EXERCISE OBJECTIVE: Examine each line of the data, and copy the ones containing "angular".

DATA RECORDS:

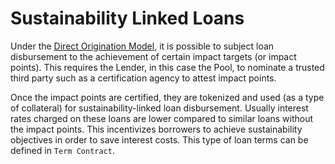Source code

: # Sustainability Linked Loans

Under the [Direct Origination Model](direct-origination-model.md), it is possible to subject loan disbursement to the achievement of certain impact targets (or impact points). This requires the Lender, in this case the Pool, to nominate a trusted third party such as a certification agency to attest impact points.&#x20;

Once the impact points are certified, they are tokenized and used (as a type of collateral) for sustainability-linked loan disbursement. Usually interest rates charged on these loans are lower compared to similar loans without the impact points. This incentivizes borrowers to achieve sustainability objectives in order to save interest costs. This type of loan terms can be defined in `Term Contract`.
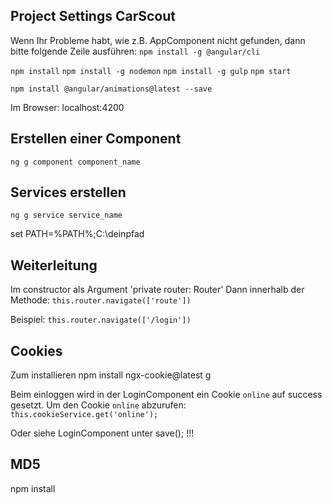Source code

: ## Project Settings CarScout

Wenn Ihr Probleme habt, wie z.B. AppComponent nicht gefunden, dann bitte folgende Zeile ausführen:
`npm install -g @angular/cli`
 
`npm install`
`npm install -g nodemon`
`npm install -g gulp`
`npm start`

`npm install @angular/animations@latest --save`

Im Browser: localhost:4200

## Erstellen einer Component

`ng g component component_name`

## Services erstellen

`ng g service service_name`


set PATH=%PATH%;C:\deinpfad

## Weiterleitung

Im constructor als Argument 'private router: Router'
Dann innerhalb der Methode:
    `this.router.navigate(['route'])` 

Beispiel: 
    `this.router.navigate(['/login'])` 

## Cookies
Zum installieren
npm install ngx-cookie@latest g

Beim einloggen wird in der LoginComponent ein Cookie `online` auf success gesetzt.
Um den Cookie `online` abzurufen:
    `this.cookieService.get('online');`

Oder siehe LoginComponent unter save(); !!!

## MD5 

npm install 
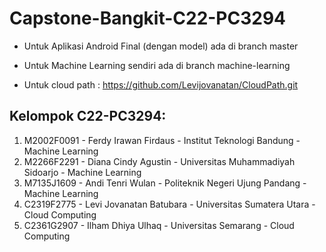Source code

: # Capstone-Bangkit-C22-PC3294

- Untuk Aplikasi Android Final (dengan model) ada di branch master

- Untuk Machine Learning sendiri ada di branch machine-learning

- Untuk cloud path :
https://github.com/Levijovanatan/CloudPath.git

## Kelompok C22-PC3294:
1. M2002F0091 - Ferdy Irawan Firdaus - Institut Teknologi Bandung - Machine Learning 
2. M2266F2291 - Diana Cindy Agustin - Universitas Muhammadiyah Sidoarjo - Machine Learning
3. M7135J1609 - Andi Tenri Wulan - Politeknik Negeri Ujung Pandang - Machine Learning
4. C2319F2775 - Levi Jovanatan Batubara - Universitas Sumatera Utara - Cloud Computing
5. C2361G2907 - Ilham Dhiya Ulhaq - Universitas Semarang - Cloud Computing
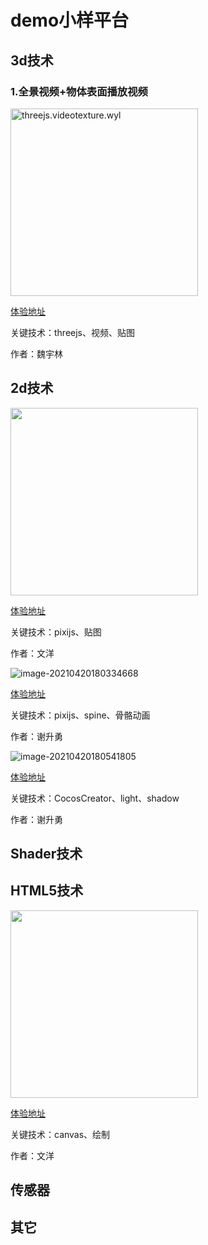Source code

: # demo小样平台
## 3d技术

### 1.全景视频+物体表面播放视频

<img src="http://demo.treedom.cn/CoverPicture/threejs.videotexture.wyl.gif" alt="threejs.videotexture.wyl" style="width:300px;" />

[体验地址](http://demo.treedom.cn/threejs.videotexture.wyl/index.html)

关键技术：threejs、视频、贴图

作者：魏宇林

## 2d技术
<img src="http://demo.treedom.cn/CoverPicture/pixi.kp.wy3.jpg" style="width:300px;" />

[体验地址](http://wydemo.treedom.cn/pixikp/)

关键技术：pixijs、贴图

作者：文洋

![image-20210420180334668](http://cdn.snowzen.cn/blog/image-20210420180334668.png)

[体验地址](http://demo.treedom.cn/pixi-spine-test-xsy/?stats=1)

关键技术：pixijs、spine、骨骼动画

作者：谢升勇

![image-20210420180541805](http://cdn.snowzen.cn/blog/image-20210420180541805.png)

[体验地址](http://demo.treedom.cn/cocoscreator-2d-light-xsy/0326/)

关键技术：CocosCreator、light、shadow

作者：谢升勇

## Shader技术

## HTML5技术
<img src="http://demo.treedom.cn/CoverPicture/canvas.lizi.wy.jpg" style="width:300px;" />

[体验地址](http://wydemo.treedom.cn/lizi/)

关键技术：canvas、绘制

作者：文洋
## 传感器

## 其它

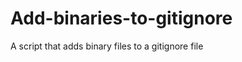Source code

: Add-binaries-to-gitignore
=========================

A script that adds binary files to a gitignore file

WRITTEN ANSWER:
`npm install -g @angular/cli`
`npm install @angular/animations@latest --save`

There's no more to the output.